■ **DATA FOR ANALYSIS**
┌──

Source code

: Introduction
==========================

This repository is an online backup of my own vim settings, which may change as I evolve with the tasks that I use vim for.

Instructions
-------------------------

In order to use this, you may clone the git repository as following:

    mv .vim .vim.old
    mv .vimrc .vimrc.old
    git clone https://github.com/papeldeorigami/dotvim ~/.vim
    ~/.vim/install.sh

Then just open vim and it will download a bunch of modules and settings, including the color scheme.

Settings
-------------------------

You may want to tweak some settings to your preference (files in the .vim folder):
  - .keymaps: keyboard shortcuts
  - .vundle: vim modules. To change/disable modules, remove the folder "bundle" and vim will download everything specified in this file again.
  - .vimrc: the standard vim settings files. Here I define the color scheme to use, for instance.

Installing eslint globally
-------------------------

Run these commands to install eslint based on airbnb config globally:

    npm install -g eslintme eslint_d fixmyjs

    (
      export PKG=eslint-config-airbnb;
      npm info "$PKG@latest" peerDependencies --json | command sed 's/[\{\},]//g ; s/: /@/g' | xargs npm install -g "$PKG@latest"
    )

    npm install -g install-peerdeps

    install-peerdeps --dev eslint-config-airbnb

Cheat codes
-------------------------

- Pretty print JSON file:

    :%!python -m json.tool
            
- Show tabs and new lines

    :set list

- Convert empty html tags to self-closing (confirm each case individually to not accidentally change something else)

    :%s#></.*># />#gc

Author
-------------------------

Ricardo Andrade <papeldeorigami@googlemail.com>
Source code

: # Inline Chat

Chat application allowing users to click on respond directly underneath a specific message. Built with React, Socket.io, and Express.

└──

■ **ASSIGNMENT**
Filter the records above down to the lines that hold the string "will".

■ **PROBLEM SOLUTION**
Then just open vim and it will download a bunch of modules and settings, including the color scheme.
  - .vundle: vim modules. To change/disable modules, remove the folder "bundle" and vim will download everything specified in this file again.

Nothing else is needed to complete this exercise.